_Task goal_
Your task is to copy every line of the entries that contains "number".

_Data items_
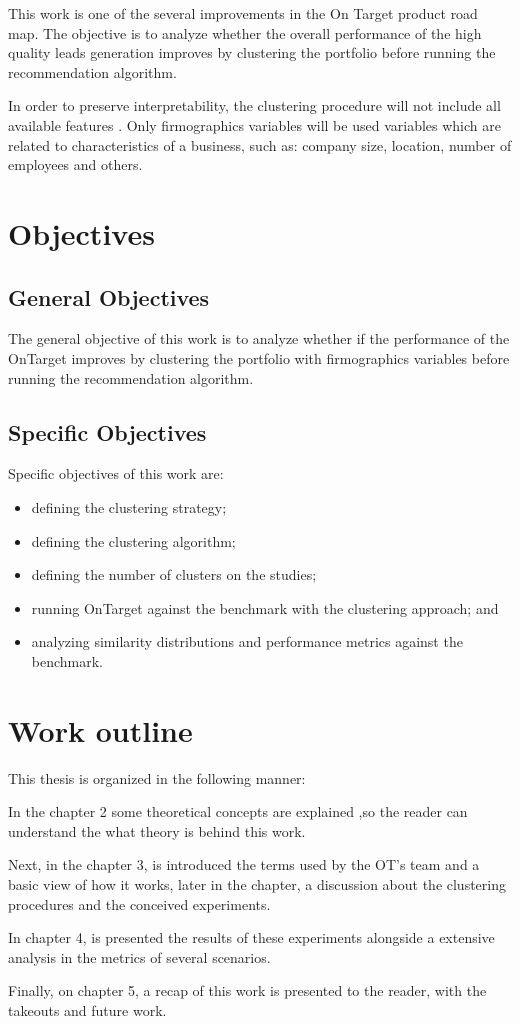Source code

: This work is one of the several improvements in the On Target product road map. The objective is to analyze whether the overall performance of the high quality leads generation improves by clustering the portfolio before running the recommendation algorithm. 

In order to preserve interpretability, the clustering procedure will not include all available features . Only firmographics variables will be used\cite{wikipedia_firmographics} variables which are related to characteristics of a business, such as: company size, location, number of employees and others.


\section{Objectives}

\subsection{General Objectives}

The general objective of this work is to analyze whether if the performance of the OnTarget improves by clustering the portfolio with firmographics variables before running the recommendation algorithm.

\subsection{Specific Objectives}

Specific objectives of this work are:

\begin{itemize}
    \item defining the clustering strategy;
	\item defining the clustering algorithm;
    \item defining the number of clusters on the studies;
    \item running OnTarget against the benchmark with the clustering approach; and
    \item analyzing similarity distributions and performance metrics against the benchmark.
\end{itemize}


\section{Work outline}

This thesis is organized in the following manner: 

In the chapter 2 some theoretical concepts are explained ,so the reader can understand the what theory is behind this work. 

Next, in the chapter 3, is introduced the terms used by the OT's team and a basic view of how it works, later in the chapter, a discussion about the clustering procedures and the conceived experiments.

In chapter 4, is presented the results of these experiments alongside a extensive analysis in the metrics of several scenarios. 
 
Finally, on chapter 5, a recap of this work is presented to the reader, with the takeouts and future work. 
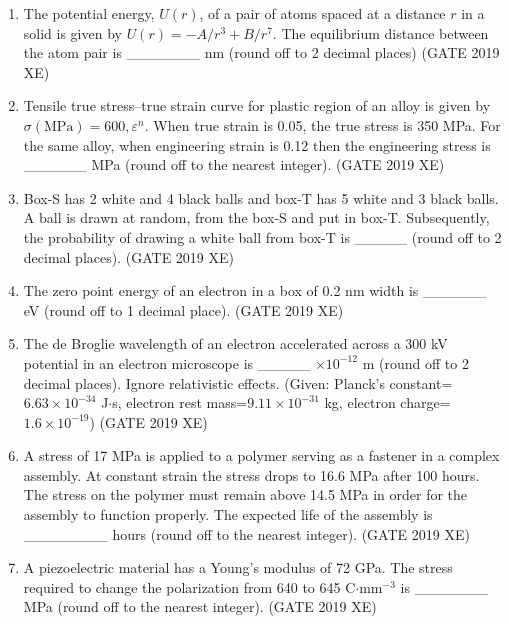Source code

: \documentclass[journal,12pt,onecolumn]{IEEEtran}
\begin{document}
\begin{enumerate}
\item The potential energy, $U(r)$, of a pair of atoms spaced at a distance $r$ in a solid is given by $U(r)=-A/r^{3} + B/r^{7}$. The equilibrium distance between the atom pair is \_\_\_\_\_\_\_ nm (round off to 2 decimal places)
\hfill{(GATE 2019 XE)} \\


\item Tensile true stress–true strain curve for plastic region of an alloy is given by $\sigma(\text{MPa})=600,\varepsilon^{n}$. When true strain is 0.05, the true stress is 350 MPa. For the same alloy, when engineering strain is 0.12 then the engineering stress is \_\_\_\_\_\_ MPa (round off to the nearest integer).
\hfill{(GATE 2019 XE)} \\


\item Box-S has 2 white and 4 black balls and box-T has 5 white and 3 black balls. A ball is drawn at random, from the box-S and put in box-T. Subsequently, the probability of drawing a white ball from box-T is \_\_\_\_\_ (round off to 2 decimal places).
\hfill{(GATE 2019 XE)} \\


\item The zero point energy of an electron in a box of 0.2 nm width is \_\_\_\_\_\_ eV (round off to 1 decimal place).
\hfill{(GATE 2019 XE)} \\



\item The de Broglie wavelength of an electron accelerated across a 300 kV potential in an electron microscope is \_\_\_\_\_ $\times10^{-12}$ m (round off to 2 decimal places). Ignore relativistic effects. (Given: Planck's constant=$6.63\times10^{-34}$ J$\cdot$s, electron rest mass=$9.11\times10^{-31}$ kg, electron charge=$1.6\times10^{-19}$)
\hfill{(GATE 2019 XE)} \\


\item A stress of 17 MPa is applied to a polymer serving as a fastener in a complex assembly. At constant strain the stress drops to 16.6 MPa after 100 hours. The stress on the polymer must remain above 14.5 MPa in order for the assembly to function properly. The expected life of the assembly is \_\_\_\_\_\_\_\_ hours (round off to the nearest integer).
\hfill{(GATE 2019 XE)} \\


\item A piezoelectric material has a Young's modulus of 72 GPa. The stress required to change the polarization from 640 to 645 C$\cdot$mm$^{-3}$ is \_\_\_\_\_\_\_ MPa (round off to the nearest integer).
\hfill{(GATE 2019 XE)} \\



\end{enumerate}
\end{document}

_Response for this exercise_
In order to preserve interpretability, the clustering procedure will not include all available features . Only firmographics variables will be used\cite{wikipedia_firmographics} variables which are related to characteristics of a business, such as: company size, location, number of employees and others.
    \item defining the number of clusters on the studies;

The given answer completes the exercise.